■ **REQUIREMENT**:
Exact copies of the lines from the start of the records through the line with "if on linux)" are what the answer must hold; pictures are not part of it.

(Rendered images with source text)
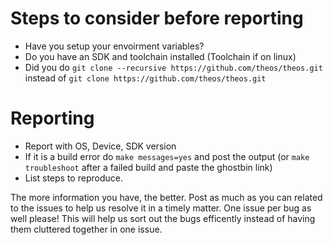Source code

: # Steps to consider before reporting
* Have you setup your envoirment variables?
* Do you have an SDK and toolchain installed (Toolchain if on linux)
* Did you do ``git clone --recursive https://github.com/theos/theos.git`` instead of ``git clone https://github.com/theos/theos.git``

# Reporting
* Report with OS, Device, SDK version 
* If it is a build error do ``make messages=yes`` and post the output (or ``make troubleshoot`` after a failed build and paste the ghostbin link)
* List steps to reproduce.

The more information you have, the better. Post as much as you can related to the issues to help us resolve it in a timely matter. One issue per bug as well please! This will help us sort out the bugs efficently instead of having them cluttered together in one issue.
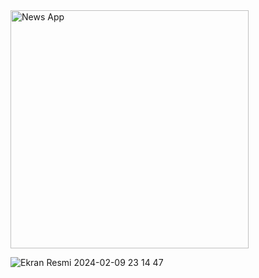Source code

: <img width="381" alt="News App " src="(https://github.com/SarperKececi/FirebaseInstaClone/assets/149234315/f54af91b-55b7-40ad-914b-4693dac3282e">

![Ekran Resmi 2024-02-09 23 14 47](https://github.com/SarperKececi/FirebaseInstaClone/assets/149234315/6f6b2ef1-5e3a-4d91-90a3-1b8ccdebfb0b)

■ **WORKED SOLUTION**:
Source code

: # Steps to consider before reporting
* Have you setup your envoirment variables?
* Do you have an SDK and toolchain installed (Toolchain if on linux)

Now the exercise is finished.